→ Source texts of formatted documents:
----------

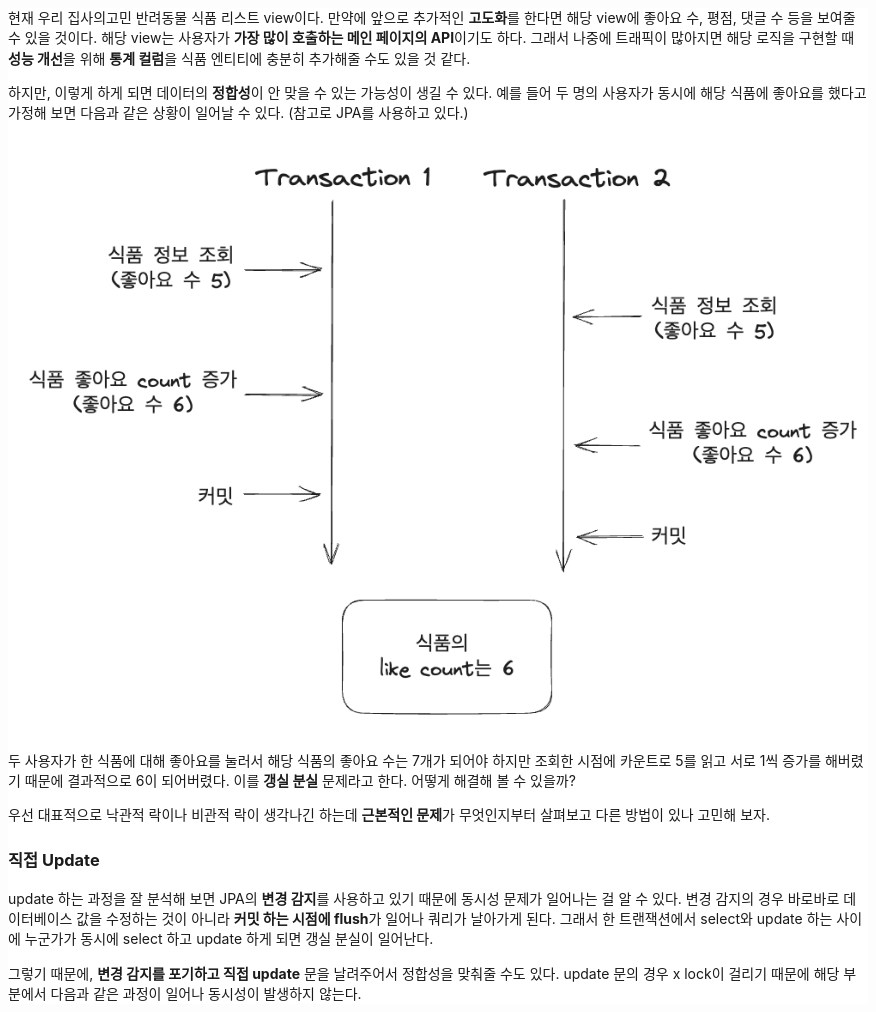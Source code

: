 현재 우리 집사의고민 반려동물 식품 리스트 view이다. 만약에 앞으로 추가적인 **고도화**를 한다면 해당 view에 좋아요 수, 평점, 댓글 수 등을 보여줄 수 있을 것이다. 해당 view는 사용자가 **가장 많이 호출하는 메인 페이지의 API**이기도 하다. 그래서 나중에 트래픽이 많아지면 해당 로직을 구현할 때 **성능 개선**을 위해 **통계 컬럼**을 식품 엔티티에 충분히 추가해줄 수도 있을 것 같다. 

하지만, 이렇게 하게 되면 데이터의 **정합성**이 안 맞을 수 있는 가능성이 생길 수 있다. 예를 들어 두 명의 사용자가 동시에 해당 식품에 좋아요를 했다고 가정해 보면 다음과 같은 상황이 일어날 수 있다. (참고로 JPA를 사용하고 있다.)

![](/assets/img/blog/woowacourse/con_2.png)

두 사용자가 한 식품에 대해 좋아요를 눌러서 해당 식품의 좋아요 수는 7개가 되어야 하지만 조회한 시점에 카운트로 5를 읽고 서로 1씩 증가를 해버렸기 때문에 결과적으로 6이 되어버렸다. 이를 **갱실 분실** 문제라고 한다. 어떻게 해결해 볼 수 있을까?

우선 대표적으로 낙관적 락이나 비관적 락이 생각나긴 하는데 **근본적인 문제**가 무엇인지부터 살펴보고 다른 방법이 있나 고민해 보자.

### 직접 Update

update 하는 과정을 잘 분석해 보면 JPA의 **변경 감지**를 사용하고 있기 때문에 동시성 문제가 일어나는 걸 알 수 있다. 변경 감지의 경우 바로바로 데이터베이스 값을 수정하는 것이 아니라 **커밋 하는 시점에 flush**가 일어나 쿼리가 날아가게 된다. 그래서 한 트랜잭션에서 select와 update 하는 사이에 누군가가 동시에 select 하고 update 하게 되면 갱실 분실이 일어난다.

그렇기 때문에, **변경 감지를 포기하고 직접 update** 문을 날려주어서 정합성을 맞춰줄 수도 있다. update 문의 경우 x lock이 걸리기 때문에 해당 부분에서 다음과 같은 과정이 일어나 동시성이 발생하지 않는다.
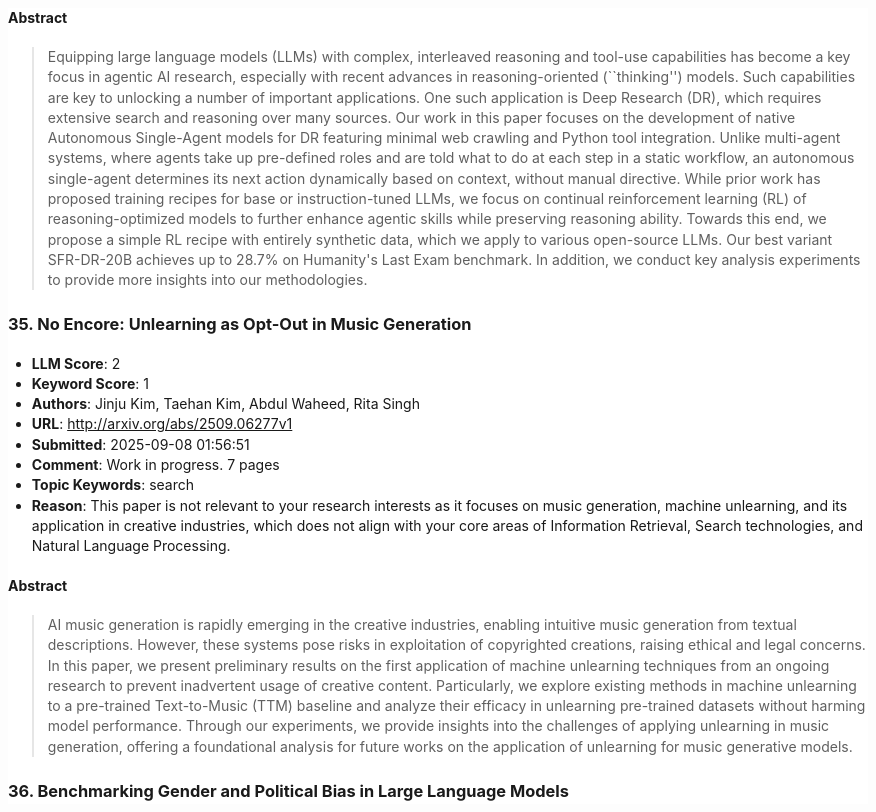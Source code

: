 #### Abstract
> Equipping large language models (LLMs) with complex, interleaved reasoning
and tool-use capabilities has become a key focus in agentic AI research,
especially with recent advances in reasoning-oriented (``thinking'') models.
Such capabilities are key to unlocking a number of important applications. One
such application is Deep Research (DR), which requires extensive search and
reasoning over many sources. Our work in this paper focuses on the development
of native Autonomous Single-Agent models for DR featuring minimal web crawling
and Python tool integration. Unlike multi-agent systems, where agents take up
pre-defined roles and are told what to do at each step in a static workflow, an
autonomous single-agent determines its next action dynamically based on
context, without manual directive. While prior work has proposed training
recipes for base or instruction-tuned LLMs, we focus on continual reinforcement
learning (RL) of reasoning-optimized models to further enhance agentic skills
while preserving reasoning ability. Towards this end, we propose a simple RL
recipe with entirely synthetic data, which we apply to various open-source
LLMs. Our best variant SFR-DR-20B achieves up to 28.7% on Humanity's Last Exam
benchmark. In addition, we conduct key analysis experiments to provide more
insights into our methodologies.

### 35. No Encore: Unlearning as Opt-Out in Music Generation

- **LLM Score**: 2
- **Keyword Score**: 1
- **Authors**: Jinju Kim, Taehan Kim, Abdul Waheed, Rita Singh
- **URL**: <http://arxiv.org/abs/2509.06277v1>
- **Submitted**: 2025-09-08 01:56:51
- **Comment**: Work in progress. 7 pages
- **Topic Keywords**: search
- **Reason**: This paper is not relevant to your research interests as it focuses on music generation, machine unlearning, and its application in creative industries, which does not align with your core areas of Information Retrieval, Search technologies, and Natural Language Processing.

#### Abstract
> AI music generation is rapidly emerging in the creative industries, enabling
intuitive music generation from textual descriptions. However, these systems
pose risks in exploitation of copyrighted creations, raising ethical and legal
concerns. In this paper, we present preliminary results on the first
application of machine unlearning techniques from an ongoing research to
prevent inadvertent usage of creative content. Particularly, we explore
existing methods in machine unlearning to a pre-trained Text-to-Music (TTM)
baseline and analyze their efficacy in unlearning pre-trained datasets without
harming model performance. Through our experiments, we provide insights into
the challenges of applying unlearning in music generation, offering a
foundational analysis for future works on the application of unlearning for
music generative models.

### 36. Benchmarking Gender and Political Bias in Large Language Models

----------

→ PROBLEM DESCRIPTION: Collect every line from the records above that contains the word "reasoning".

→ THE COMPLETED TASK:
> Equipping large language models (LLMs) with complex, interleaved reasoning
especially with recent advances in reasoning-oriented (``thinking'') models.
reasoning over many sources. Our work in this paper focuses on the development
learning (RL) of reasoning-optimized models to further enhance agentic skills
while preserving reasoning ability. Towards this end, we propose a simple RL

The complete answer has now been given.